“Yeah. He’s gonna be happy I heard from you, though.”
“Who’s running things?”
“Oh,” moaned Walter. “It was gonna be Circo, you know? Everyone was gonna hate it. But then he got a DUI and had weed on him, and Fin, on the inside, said no. Fin hates that, you know, distractions. So it’s kind of complicated, kind of in process. We’re changing up. Getting out of the house business. Some dude actually bought thirty blocks, the houses, the U’s, the kids, everything.”
“He bought, like, the houses? That people live in?”
“He bought the rights,” Walter said. “Any business going on in there, he gets to own that. Paid a lot of money. And—”
The strangeness of news from home. Like a message in a bottle. “Did Michael Wilson make it back?”
“I heard he did,” Walter said. “I ain’t seen him.”
“Why is Fin still in?”
“Aw, man,” said Walter. “He got, like, a billion dollars bail. At first it was a hundred thousand, and we had that easy, so the judge went sky high. They ain’t letting him out. Ever.”
East glanced around in the dark.
“Anybody talking about it?”
“No one saying anything about that,” Walter said.
East felt a twang of disappointment. In spite of himself.
Walter laughed. “You still out there, man. That’s what mystifies me. What are you doing? You need money, I can send it. Or a ticket. You could fly home now, no problem, except there’s a couple things I gotta fill you in on.”
“No. I’m here now.”
“I kept waiting on you to call.”
“No, I’m here,” East said. “So, man. What are you doing?”
“Me? I’m back in school,” Walter chuckled. “Missed a week, nobody said shit. But I’m going to private school in the spring. Last semester, college prep, no more Boxes. They sending me up, I’ll live there. Do a little recon, you know.”
“Like Michael Wilson at UCLA?”
“Maybe. Good school up in the canyons. Kids up there, they’re either movie stars or geeks.”
East tried to imagine it. He didn’t know what to imagine.
“What are you doing?”
“The old thing,” said East. “Just watching.”
“What?

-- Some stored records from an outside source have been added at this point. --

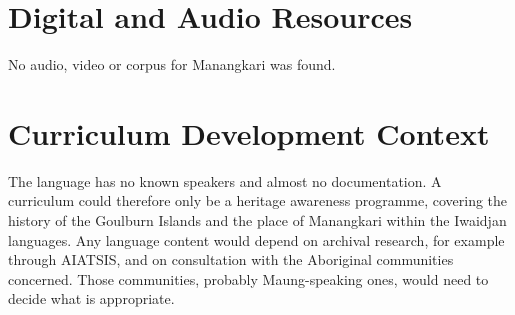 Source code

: \documentclass[12pt]{article}
\begin{document}
\section{Digital and Audio Resources}
No audio, video or corpus for Manangkari was found.

\section{Curriculum Development Context}
The language has no known speakers and almost no documentation. A curriculum could therefore only be a heritage awareness programme, covering the history of the Goulburn Islands and the place of Manangkari within the Iwaidjan languages. Any language content would depend on archival research, for example through AIATSIS, and on consultation with the Aboriginal communities concerned. Those communities, probably Maung-speaking ones, would need to decide what is appropriate.
\end{document}
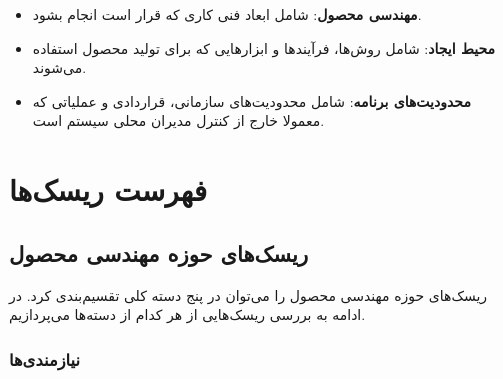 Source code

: \begin{itemize}
	\item
	\textbf{مهندسی محصول}:
	 شامل ابعاد فنی کاری که قرار است انجام بشود.
	
	\item
	\textbf{محیط ایجاد}:
	 شامل روش‌ها، فرآیندها و ابزارهایی که برای تولید محصول استفاده می‌شوند.
	
	\item
	\textbf{محدودیت‌های برنامه}:
	 شامل محدودیت‌های سازمانی، قراردادی و عملیاتی که معمولا خارج از کنترل مدیران محلی سیستم است.
\end{itemize}

\section{فهرست ریسک‌ها}

\subsection{ریسک‌های حوزه مهندسی محصول}

ریسک‌های حوزه مهندسی محصول را می‌توان در پنج دسته کلی تقسیم‌بندی کرد. در ادامه به بررسی ریسک‌هایی از هر کدام از دسته‌ها می‌پردازیم.


\subsubsection{نیازمندی‌ها}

You found a house and crew?”
“Different.”
“Different but the same?”
“Yeah,” East said.
“That will hold you,” Walter said, “but that’s little boys’ work, E—you know it. We did that when we were little boys.”
East felt the sting. But it passed. “Walter. I need you to do something.”
“What?”
“Send me something. Go over to my mother’s house and tip my bed up. You’ll find a wood block that don’t belong, with a butterfly bolt. Get my ATM cards, and if you can, get my phone, and mail them to me.”
He gave Walter his mother’s address and the street address of the range.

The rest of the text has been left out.